Astrocriminologie

PSYCHOLOGIE DES TUEURS EN SÉRIE

Il serait erroné d’assimiler systématiquement les actes criminels en série (violeurs, mais surtout tueurs en série) à du sadisme, entendu comme une perversion sexuelle dans laquelle le plaisir ne s'obtient que par la souffrance infligée à l'objet du désir. 
En effet, ces criminels ne retirent généralement aucun plaisir sexuel direct de leurs agressions, ni même des manifestations de terreur ou de supplication de leurs victimes, ces dernières étant préalablement dépersonnalisées et réduites à l’état d’objet pour permettre le passage à l’acte. La volonté consciente de faire souffrir implique la haine de la personne, or les tueurs en série confessent toujours n'éprouver aucune haine consciente pour leur victime, seulement de l'indifférence ou du mépris. Les victimes étant le plus souvent des inconnues, elles sont doublement étrangères : de par l'absence de lien avec leur bourreau, et la dépersonnalisation dont elles font l'objet. 
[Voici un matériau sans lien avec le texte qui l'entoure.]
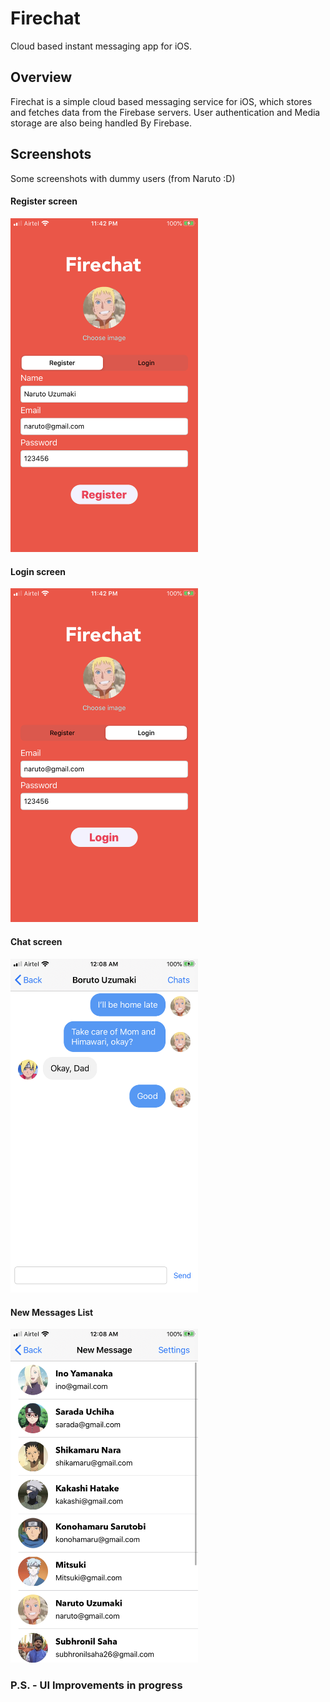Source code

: # Firechat

Cloud based instant messaging app for iOS.

## Overview

Firechat is a simple cloud based messaging service for iOS, which stores and fetches data from the Firebase servers. User authentication and Media storage are also being handled By Firebase. 

## Screenshots

Some screenshots with dummy users (from Naruto :D)

#### Register screen

<img src="screenshots/register-screen.PNG" width=300>

#### Login screen

<img src="screenshots/login-screen.PNG" width=300>

#### Chat screen

<img src="screenshots/chat-screen.PNG" width=300>

#### New Messages List

<img src="screenshots/new-messages-screen.PNG" width=300>

### P.S. - UI Improvements in progress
La victime devient alors un support neutre sur lequel le criminel projette inconsciemment sa propre destructivité. Quelque chose en elle réveille chez lui la menace latente d’un effondrement psychique : c’est ce déclencheur particulier que Daniel Zagury nomme le « coup de foudre criminel ».

 

 

 

 

 

 

 

 

 

 

 

 

 

Pour préserver l’intégrité du Moi grâce au clivage , le criminel doit nécessairement détruire ce principe vital particulier qu’il perçoit chez sa victime : une qualité spécifique, physique ou psychique, dont il se sent inconsciemment privé et qu’il tente de s’approprier de façon vampirique, tout en détruisant son vecteur.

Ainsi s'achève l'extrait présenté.